A Song of Ice and Fire: Blood and Stone
Second son to Cedric Tallystan
It is sometimes said that the first son is shaped in the image of the father, and the second son lives in the shadows. Well, for the first ten years of his life, Fendrel’s paranoid, decrepit father had been trying to drag him into the fearful shadows beside him. Where a father was supposed to stand in the sun, sweep his arm across the seven kingdoms and promise his son that in his blood ran life and power and the world was his to master, his father Cedric shook his stump at the sky and hollered of danger, death and destruction to be the only thing outside of Hammerstone’s firm, impregnable walls. Fendrel grew to hate his father, to hate his fear and suspicion, and to hate the walls of Hammerstone that so confined him.
In his teenage years, Fendrel fought his hardest to avoid what his father both preached and embodied. Cowardice, paranoia, suspicion, reservation, hesitation, these were the virtues of the meek. In this aversion to his father Fendrel developed a strong respect for his brother Rowan who too avoided following in those fearful footsteps. It was those early teenage years that were the closest he ever felt to the name ‘Tallystan’, following his brother from town to castle, to visit his people, to survey his lands, to talk with his banner houses, to dine with nobles and speak of the future. Change seemed so tangible to him then, he saw it in his brother’s eyes when they spoke of action and the future. Fendrel dreamed of something brilliant and white and glorious rising out of the piss-stained shadows of his father’s cowardice and fear, something mighty and proud from within the walls of Hammerstone.
Though as the years went on, Fendrel began to properly appreciate the nature of his birth. Rowan was the heir to Hammerstone, Rowan would be making the decisions and leading the battles and attaining the glory; Fendrel would always be second. A life in the shadow of another was no life at all; Fendrel wanted to make shadows and never to stand in them. Hammerstone once again tasted bitter and suffocated his liberty. He did not hate Rowan but he hated the black portcullis, he hated the sound of ‘Tallystan’ in his mouth. The castle stood so tall and fierce that there were only shadows to dwell in. Suddenly, the thought of an even taller, greater Hammerstone only filled him with dread.
Fendrel begun to dream in only two shades: black and white. In the white dreams he had shining white armour, a brilliant snowy cloak and the fiercest, sharpest sword he had ever imagined.
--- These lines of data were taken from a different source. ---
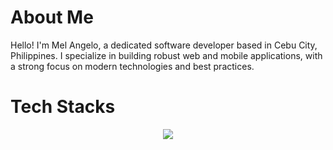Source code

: # About Me

Hello! I'm Mel Angelo, a dedicated software developer based in Cebu City, Philippines. I specialize in building robust web and mobile applications, with a strong focus on modern technologies and best practices.

# Tech Stacks

<p align="center">
  <a href="https://skillicons.dev">
    <img src="https://skillicons.dev/icons?i=html,css,tailwind,nextjs,react,js,angular,flask,express,github" />
  </a>
</p>

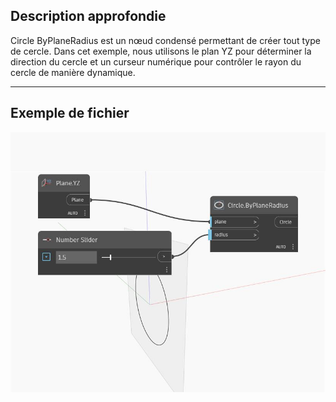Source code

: ## Description approfondie
Circle ByPlaneRadius est un nœud condensé permettant de créer tout type de cercle. Dans cet exemple, nous utilisons le plan YZ pour déterminer la direction du cercle et un curseur numérique pour contrôler le rayon du cercle de manière dynamique.
___
## Exemple de fichier

![ByPlaneRadius](./Autodesk.DesignScript.Geometry.Circle.ByPlaneRadius_img.jpg)

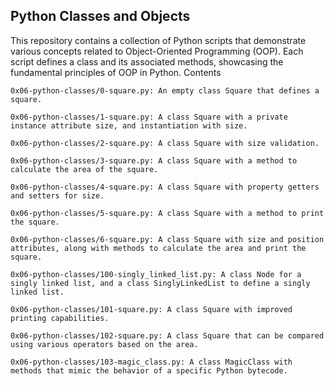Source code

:## Python Classes and Objects

This repository contains a collection of Python scripts that demonstrate various concepts related to Object-Oriented Programming (OOP). Each script defines a class and its associated methods, showcasing the fundamental principles of OOP in Python.
Contents

    0x06-python-classes/0-square.py: An empty class Square that defines a square.

    0x06-python-classes/1-square.py: A class Square with a private instance attribute size, and instantiation with size.

    0x06-python-classes/2-square.py: A class Square with size validation.

    0x06-python-classes/3-square.py: A class Square with a method to calculate the area of the square.

    0x06-python-classes/4-square.py: A class Square with property getters and setters for size.

    0x06-python-classes/5-square.py: A class Square with a method to print the square.

    0x06-python-classes/6-square.py: A class Square with size and position attributes, along with methods to calculate the area and print the square.

    0x06-python-classes/100-singly_linked_list.py: A class Node for a singly linked list, and a class SinglyLinkedList to define a singly linked list.

    0x06-python-classes/101-square.py: A class Square with improved printing capabilities.

    0x06-python-classes/102-square.py: A class Square that can be compared using various operators based on the area.

    0x06-python-classes/103-magic_class.py: A class MagicClass with methods that mimic the behavior of a specific Python bytecode.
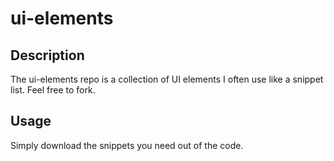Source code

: # ui-elements

## Description

The ui-elements repo is a collection of UI elements I often use like a snippet list.
Feel free to fork.

## Usage

Simply download the snippets you need out of the code.
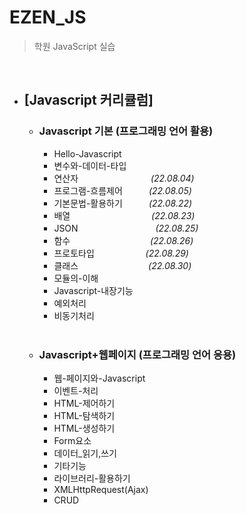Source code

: # EZEN_JS

> 학원 JavaScript 실습

<br>

- ## [Javascript 커리큘럼]

  - ### Javascript 기본 (프로그래밍 언어 활용)

    - Hello-Javascript
    - 변수와-데이터-타입
    - 연산자　　　　　　　　 _(22.08.04)_
    - 프로그램-흐름제어　　　*(22.08.05)*
    - 기본문법-활용하기　　　_(22.08.22)_
    - 배열　　　　　　　　 　_(22.08.23)_
    - JSON　　　　　 　　 　  _(22.08.25)_
    - 함수　 　　　　  　　 　  _(22.08.26)_
    - 프로토타입　 　　  　　 _(22.08.29)_
    - 클래스　　　　　　　　_(22.08.30)_
    - 모듈의-이해
    - Javascript-내장기능
    - 예외처리
    - 비동기처리

    <br>

  - ### Javascript+웹페이지 (프로그래밍 언어 응용)
    - 웹-페이지와-Javascript
    - 이벤트-처리
    - HTML-제어하기
    - HTML-탐색하기
    - HTML-생성하기
    - Form요소
    - 데이터\_읽기,쓰기
    - 기타기능
    - 라이브러리-활용하기
    - XMLHttpRequest(Ajax)
    - CRUD
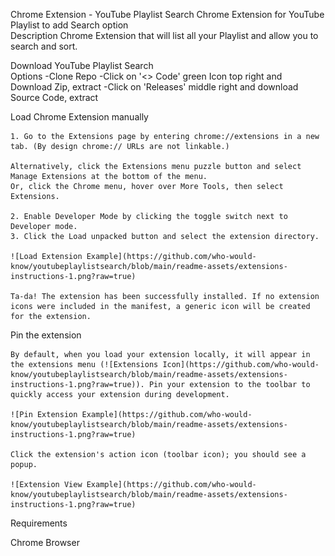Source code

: Chrome Extension - YouTube Playlist Search
Chrome Extension for YouTube Playlist to add Search option  
Description
Chrome Extension that will list all your Playlist and allow you to search and sort.

Download YouTube Playlist Search  
 Options
-Clone Repo
-Click on '<> Code' green Icon top right and Download Zip, extract
-Click on 'Releases' middle right and download Source Code, extract

Load Chrome Extension manually

    1. Go to the Extensions page by entering chrome://extensions in a new tab. (By design chrome:// URLs are not linkable.)

    Alternatively, click the Extensions menu puzzle button and select Manage Extensions at the bottom of the menu.
    Or, click the Chrome menu, hover over More Tools, then select Extensions.

    2. Enable Developer Mode by clicking the toggle switch next to Developer mode.
    3. Click the Load unpacked button and select the extension directory.

    ![Load Extension Example](https://github.com/who-would-know/youtubeplaylistsearch/blob/main/readme-assets/extensions-instructions-1.png?raw=true)

    Ta-da! The extension has been successfully installed. If no extension icons were included in the manifest, a generic icon will be created for the extension.

Pin the extension

    By default, when you load your extension locally, it will appear in the extensions menu (![Extensions Icon](https://github.com/who-would-know/youtubeplaylistsearch/blob/main/readme-assets/extensions-instructions-1.png?raw=true)). Pin your extension to the toolbar to quickly access your extension during development.

    ![Pin Extension Example](https://github.com/who-would-know/youtubeplaylistsearch/blob/main/readme-assets/extensions-instructions-1.png?raw=true)

    Click the extension's action icon (toolbar icon); you should see a popup.

    ![Extension View Example](https://github.com/who-would-know/youtubeplaylistsearch/blob/main/readme-assets/extensions-instructions-1.png?raw=true)

Requirements

Chrome Browser
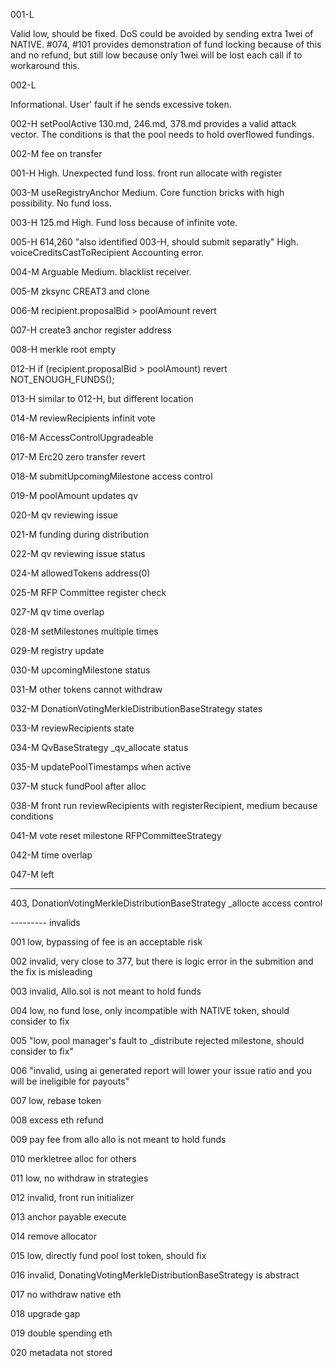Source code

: 001-L

Valid low, should be fixed. DoS could be avoided by sending extra 1wei of NATIVE.
#074, #101 provides demonstration of fund locking because of this and no refund,
but still low because only 1wei will be lost each call if to workaround this.

002-L

Informational. User' fault if he sends excessive token.

002-H
setPoolActive
130.md, 246.md, 378.md provides a valid attack vector. The conditions is that the pool needs to hold overflowed fundings.

002-M
fee on transfer

001-H
High. Unexpected fund loss. front run allocate with register

003-M
useRegistryAnchor
Medium. Core function bricks with high possibility. No fund loss.

003-H
125.md
High. Fund loss because of infinite vote.

005-H
614,260 "also identified 003-H, should submit separatly"
High. voiceCreditsCastToRecipient Accounting error.

004-M
Arguable Medium. blacklist receiver.

005-M
zksync CREAT3 and clone

006-M
recipient.proposalBid > poolAmount revert


007-H
create3 anchor register address


008-H
merkle root empty

012-H
if (recipient.proposalBid > poolAmount) revert NOT_ENOUGH_FUNDS();

013-H
similar to 012-H, but different location

014-M
reviewRecipients infinit vote

016-M
AccessControlUpgradeable

017-M
Erc20 zero transfer revert

018-M
submitUpcomingMilestone access control

019-M
poolAmount updates qv

020-M
qv reviewing issue

021-M
funding during distribution

022-M
qv reviewing issue status

024-M
allowedTokens address(0)

025-M
RFP Committee register check

027-M
qv time overlap

028-M
setMilestones multiple times

029-M
registry update

030-M
upcomingMilestone status

031-M
other tokens cannot withdraw

032-M
DonationVotingMerkleDistributionBaseStrategy states

033-M
reviewRecipients state

034-M
QvBaseStrategy
_qv_allocate status

035-M
updatePoolTimestamps when active

037-M
stuck fundPool after alloc

038-M
front run reviewRecipients with registerRecipient, medium because conditions

041-M
vote reset milestone RFPCommitteeStrategy

042-M
time overlap

047-M
left

---------

403, DonationVotingMerkleDistributionBaseStrategy _allocte access control



--------- invalids

001
low, bypassing of fee is an acceptable risk

002
invalid, very close to 377, but there is logic error in the submition and the fix is misleading

003
invalid, Allo.sol is not meant to hold funds

004
low, no fund lose, only incompatible with NATIVE token, should consider to fix

005
"low, pool manager's fault to _distribute rejected milestone, should consider to fix"

006
"invalid, using ai generated report will lower your issue ratio and you will be ineligible for payouts"

007
low, rebase token

008
excess eth refund

009
pay fee from allo
allo is not meant to hold funds

010
merkletree alloc for others

011
low, no withdraw in strategies

012
invalid, front run initializer

013
anchor payable execute

014
remove allocator

015
low, directly fund pool lost token, should fix

016
invalid, DonatingVotingMerkleDistributionBaseStrategy is abstract


017
no withdraw native eth

018
upgrade gap

019
double spending eth

020
metadata not stored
In this white dreams he stood in front of the Iron Throne, a member of the Kingsguard, known by all. In these dreams he lived and breathed glory, he fought and defended in the name of the King, in these dreams everybody knew his name. In these dreams he wasn’t Fendrel Tallystan, he was Fendrel the Fierce, or Fendrel the Furious. It was a future where he could tear away the suffocating bonds of ‘Tallystan’ and build something new for himself away from the walls that bear his past. In the white dreams his very name would seethe with glory and he would be far away from the mountains of the moon.
In the black dreams, he was colder than he’d ever been. In the black dreams he stood atop the frozen bulwark known as The Wall, with a rusty old sword in his hand, clad in dirty black leathers staring listlessly into the thick fog of the north. He was cold, and not an ounce of his blood ran with glory. It was all nameless, thankless duty. And yet, it was still better than the walls of Hammerstone. Fendrel was grimly determined that whatever journey his life would take, if he could not succeed in attaining a position within the Kingsguard, he would not die just to be buried alongside all the others in the crypts of Hammerstone. In his mind there was no half-way, it was either commit or withdraw, deliver or disengage; it was either the Kingsguard or the Wall.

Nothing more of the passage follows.